Gather the lines below that include the string "AdaBoost", copying each in full.

(Saved entries)
--------------------------------
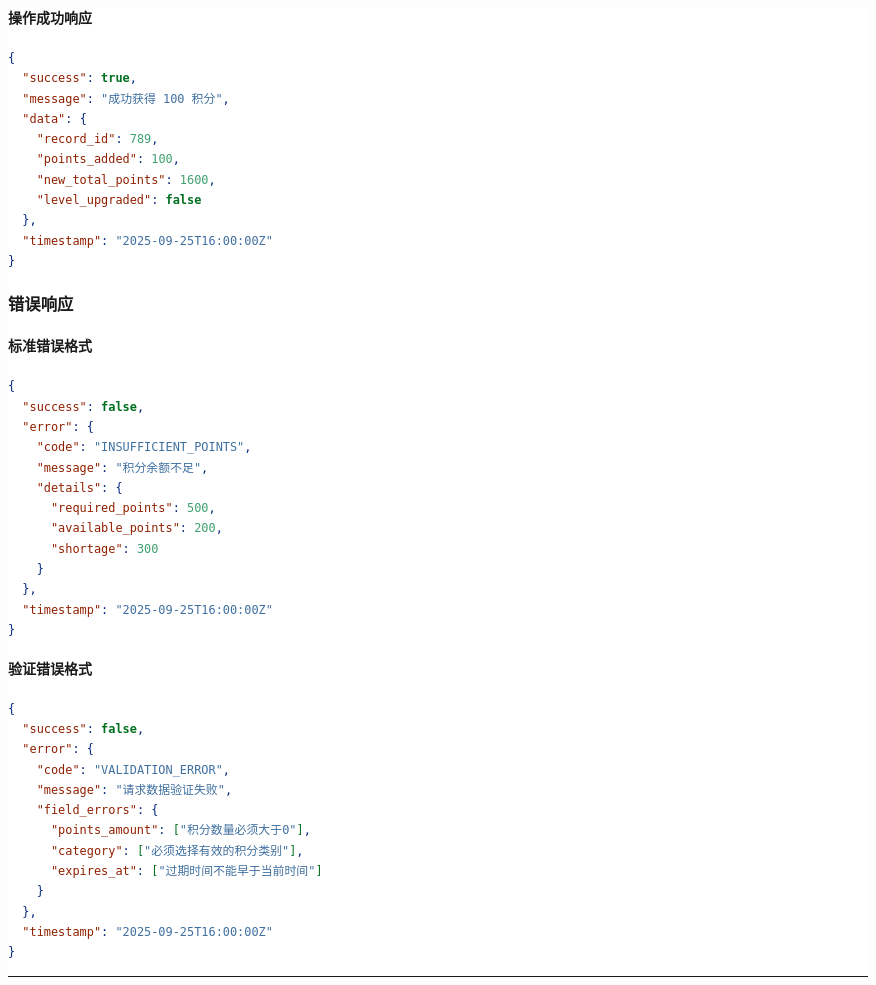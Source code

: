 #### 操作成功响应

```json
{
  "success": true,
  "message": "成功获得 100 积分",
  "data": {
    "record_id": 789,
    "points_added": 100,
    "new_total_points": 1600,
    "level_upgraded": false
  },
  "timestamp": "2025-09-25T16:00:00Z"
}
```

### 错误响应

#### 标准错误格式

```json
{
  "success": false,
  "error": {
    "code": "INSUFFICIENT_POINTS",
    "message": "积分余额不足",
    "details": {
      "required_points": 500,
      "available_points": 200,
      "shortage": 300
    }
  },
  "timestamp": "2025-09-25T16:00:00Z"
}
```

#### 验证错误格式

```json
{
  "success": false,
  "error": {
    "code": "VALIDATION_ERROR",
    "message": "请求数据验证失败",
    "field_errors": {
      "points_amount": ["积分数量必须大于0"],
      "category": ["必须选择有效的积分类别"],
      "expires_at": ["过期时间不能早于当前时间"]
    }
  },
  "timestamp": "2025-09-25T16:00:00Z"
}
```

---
--------------------------------
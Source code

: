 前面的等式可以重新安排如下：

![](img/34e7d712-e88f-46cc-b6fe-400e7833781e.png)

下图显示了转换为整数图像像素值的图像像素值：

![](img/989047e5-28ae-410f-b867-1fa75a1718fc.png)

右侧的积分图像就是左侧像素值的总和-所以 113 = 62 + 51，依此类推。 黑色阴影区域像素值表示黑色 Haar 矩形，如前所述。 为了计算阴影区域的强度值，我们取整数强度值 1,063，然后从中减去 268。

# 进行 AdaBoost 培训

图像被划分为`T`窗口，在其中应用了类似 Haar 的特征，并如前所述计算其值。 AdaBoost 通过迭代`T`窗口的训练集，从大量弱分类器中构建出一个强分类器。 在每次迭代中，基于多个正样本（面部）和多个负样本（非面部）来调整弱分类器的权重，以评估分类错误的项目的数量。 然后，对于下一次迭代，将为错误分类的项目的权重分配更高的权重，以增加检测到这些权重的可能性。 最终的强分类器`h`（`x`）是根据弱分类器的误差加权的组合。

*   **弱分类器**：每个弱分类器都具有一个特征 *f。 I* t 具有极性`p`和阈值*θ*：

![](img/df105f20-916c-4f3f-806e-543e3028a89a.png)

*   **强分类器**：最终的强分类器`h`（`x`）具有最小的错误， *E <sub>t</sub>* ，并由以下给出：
--------------------------------
→ Result below:
# 进行 AdaBoost 培训
图像被划分为`T`窗口，在其中应用了类似 Haar 的特征，并如前所述计算其值。 AdaBoost 通过迭代`T`窗口的训练集，从大量弱分类器中构建出一个强分类器。 在每次迭代中，基于多个正样本（面部）和多个负样本（非面部）来调整弱分类器的权重，以评估分类错误的项目的数量。 然后，对于下一次迭代，将为错误分类的项目的权重分配更高的权重，以增加检测到这些权重的可能性。 最终的强分类器`h`（`x`）是根据弱分类器的误差加权的组合。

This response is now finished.